* Entries supplied:
────────────────────────────────────────
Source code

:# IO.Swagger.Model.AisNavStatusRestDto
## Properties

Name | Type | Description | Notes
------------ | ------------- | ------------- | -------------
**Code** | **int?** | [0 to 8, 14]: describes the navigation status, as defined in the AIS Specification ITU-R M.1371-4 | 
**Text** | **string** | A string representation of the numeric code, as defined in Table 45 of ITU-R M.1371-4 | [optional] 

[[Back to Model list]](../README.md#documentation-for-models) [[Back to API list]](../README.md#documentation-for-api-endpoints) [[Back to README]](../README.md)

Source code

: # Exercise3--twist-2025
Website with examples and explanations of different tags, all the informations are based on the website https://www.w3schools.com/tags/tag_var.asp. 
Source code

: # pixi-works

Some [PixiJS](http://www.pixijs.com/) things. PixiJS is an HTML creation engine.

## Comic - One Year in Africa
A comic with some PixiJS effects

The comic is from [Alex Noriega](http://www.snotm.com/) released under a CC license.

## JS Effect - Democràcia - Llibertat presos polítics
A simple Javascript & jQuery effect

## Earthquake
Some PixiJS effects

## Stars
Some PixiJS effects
────────────────────────────────────────
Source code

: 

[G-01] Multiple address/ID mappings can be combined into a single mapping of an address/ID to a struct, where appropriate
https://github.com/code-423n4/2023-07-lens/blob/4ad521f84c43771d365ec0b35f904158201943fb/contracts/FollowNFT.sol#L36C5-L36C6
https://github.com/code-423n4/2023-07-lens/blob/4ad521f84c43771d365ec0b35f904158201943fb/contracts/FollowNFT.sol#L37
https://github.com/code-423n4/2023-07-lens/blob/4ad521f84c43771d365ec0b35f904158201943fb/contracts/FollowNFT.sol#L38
────────────────────────────────────────
* Exercise objective:
Scan the data above for the word "with". Copy every line in which it is found.

* Response below:
Website with examples and explanations of different tags, all the informations are based on the website https://www.w3schools.com/tags/tag_var.asp. 
A comic with some PixiJS effects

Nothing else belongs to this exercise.